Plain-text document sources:
* * * * * * *
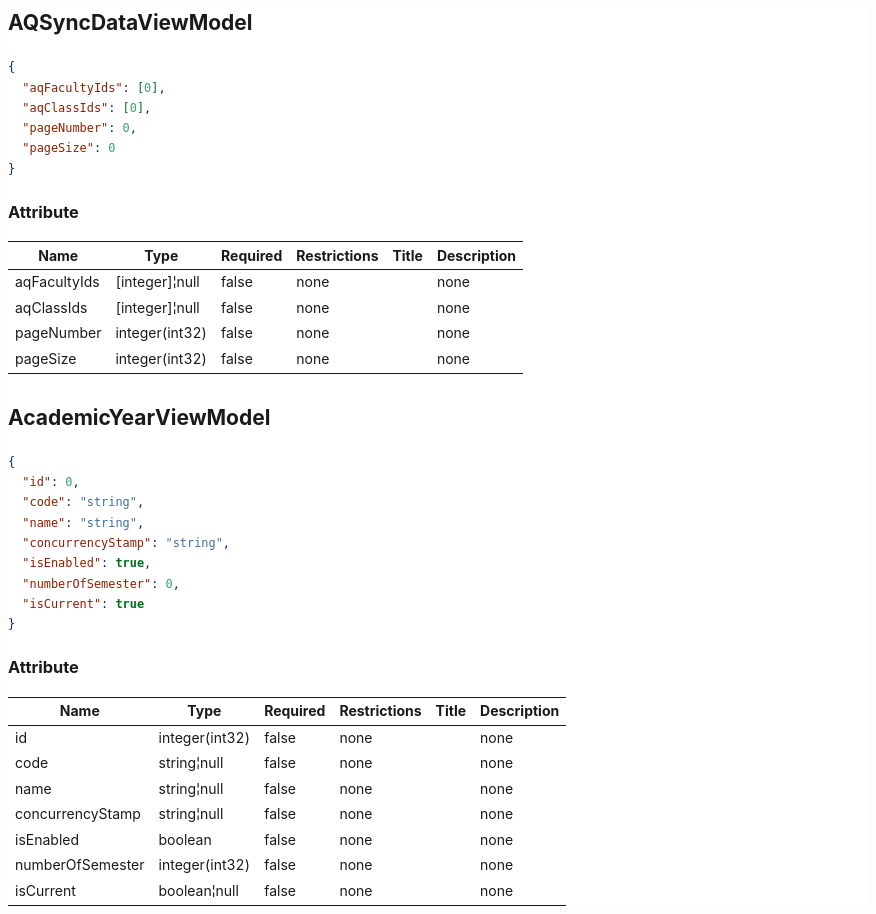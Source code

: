 <h2 id="tocS_AQSyncDataViewModel">AQSyncDataViewModel</h2>

<a id="schemaaqsyncdataviewmodel"></a>
<a id="schema_AQSyncDataViewModel"></a>
<a id="tocSaqsyncdataviewmodel"></a>
<a id="tocsaqsyncdataviewmodel"></a>

```json
{
  "aqFacultyIds": [0],
  "aqClassIds": [0],
  "pageNumber": 0,
  "pageSize": 0
}
```

### Attribute

| Name         | Type           | Required | Restrictions | Title | Description |
| ------------ | -------------- | -------- | ------------ | ----- | ----------- |
| aqFacultyIds | [integer]¦null | false    | none         |       | none        |
| aqClassIds   | [integer]¦null | false    | none         |       | none        |
| pageNumber   | integer(int32) | false    | none         |       | none        |
| pageSize     | integer(int32) | false    | none         |       | none        |

<h2 id="tocS_AcademicYearViewModel">AcademicYearViewModel</h2>

<a id="schemaacademicyearviewmodel"></a>
<a id="schema_AcademicYearViewModel"></a>
<a id="tocSacademicyearviewmodel"></a>
<a id="tocsacademicyearviewmodel"></a>

```json
{
  "id": 0,
  "code": "string",
  "name": "string",
  "concurrencyStamp": "string",
  "isEnabled": true,
  "numberOfSemester": 0,
  "isCurrent": true
}
```

### Attribute

| Name             | Type           | Required | Restrictions | Title | Description |
| ---------------- | -------------- | -------- | ------------ | ----- | ----------- |
| id               | integer(int32) | false    | none         |       | none        |
| code             | string¦null    | false    | none         |       | none        |
| name             | string¦null    | false    | none         |       | none        |
| concurrencyStamp | string¦null    | false    | none         |       | none        |
| isEnabled        | boolean        | false    | none         |       | none        |
| numberOfSemester | integer(int32) | false    | none         |       | none        |
| isCurrent        | boolean¦null   | false    | none         |       | none        |
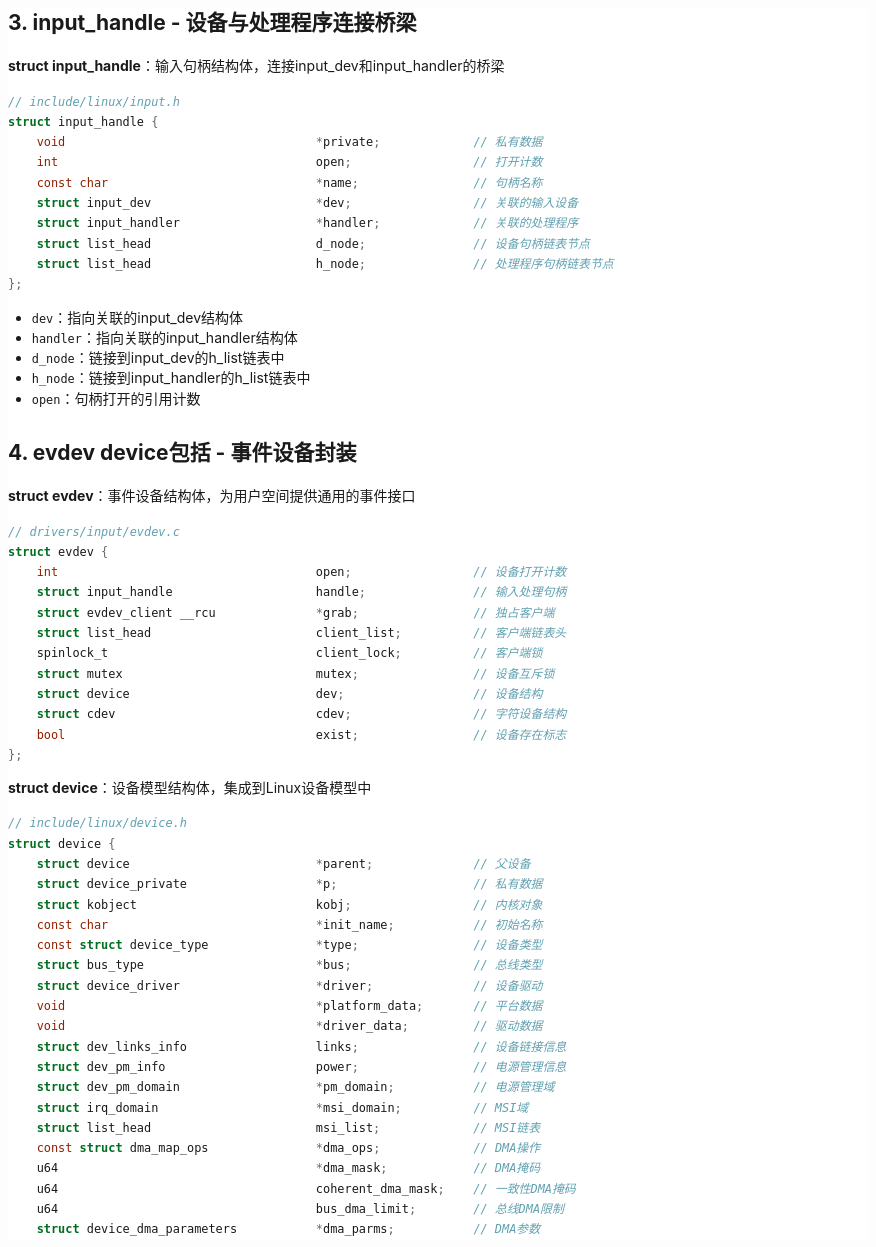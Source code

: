 ## 3. input_handle - 设备与处理程序连接桥梁

**struct input_handle**：输入句柄结构体，连接input_dev和input_handler的桥梁

```c
// include/linux/input.h
struct input_handle {
    void                                   *private;             // 私有数据
    int                                    open;                 // 打开计数
    const char                             *name;                // 句柄名称
    struct input_dev                       *dev;                 // 关联的输入设备
    struct input_handler                   *handler;             // 关联的处理程序
    struct list_head                       d_node;               // 设备句柄链表节点
    struct list_head                       h_node;               // 处理程序句柄链表节点
};
```

- `dev`：指向关联的input_dev结构体
- `handler`：指向关联的input_handler结构体
- `d_node`：链接到input_dev的h_list链表中
- `h_node`：链接到input_handler的h_list链表中
- `open`：句柄打开的引用计数

## 4. evdev device包括 - 事件设备封装

**struct evdev**：事件设备结构体，为用户空间提供通用的事件接口

```c
// drivers/input/evdev.c
struct evdev {
    int                                    open;                 // 设备打开计数
    struct input_handle                    handle;               // 输入处理句柄
    struct evdev_client __rcu              *grab;                // 独占客户端
    struct list_head                       client_list;          // 客户端链表头
    spinlock_t                             client_lock;          // 客户端锁
    struct mutex                           mutex;                // 设备互斥锁
    struct device                          dev;                  // 设备结构
    struct cdev                            cdev;                 // 字符设备结构
    bool                                   exist;                // 设备存在标志
};
```

**struct device**：设备模型结构体，集成到Linux设备模型中

```c
// include/linux/device.h
struct device {
    struct device                          *parent;              // 父设备
    struct device_private                  *p;                   // 私有数据
    struct kobject                         kobj;                 // 内核对象
    const char                             *init_name;           // 初始名称
    const struct device_type               *type;                // 设备类型
    struct bus_type                        *bus;                 // 总线类型
    struct device_driver                   *driver;              // 设备驱动
    void                                   *platform_data;       // 平台数据
    void                                   *driver_data;         // 驱动数据
    struct dev_links_info                  links;                // 设备链接信息
    struct dev_pm_info                     power;                // 电源管理信息
    struct dev_pm_domain                   *pm_domain;           // 电源管理域
    struct irq_domain                      *msi_domain;          // MSI域
    struct list_head                       msi_list;             // MSI链表
    const struct dma_map_ops               *dma_ops;             // DMA操作
    u64                                    *dma_mask;            // DMA掩码
    u64                                    coherent_dma_mask;    // 一致性DMA掩码
    u64                                    bus_dma_limit;        // 总线DMA限制
    struct device_dma_parameters           *dma_parms;           // DMA参数
```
* * * * * * *
> [DIRECTIONS FOR THIS TASK]
Report, using only a number, how many lines above hold the word "aqFacultyIds".

> [COMPLETED TASK]
2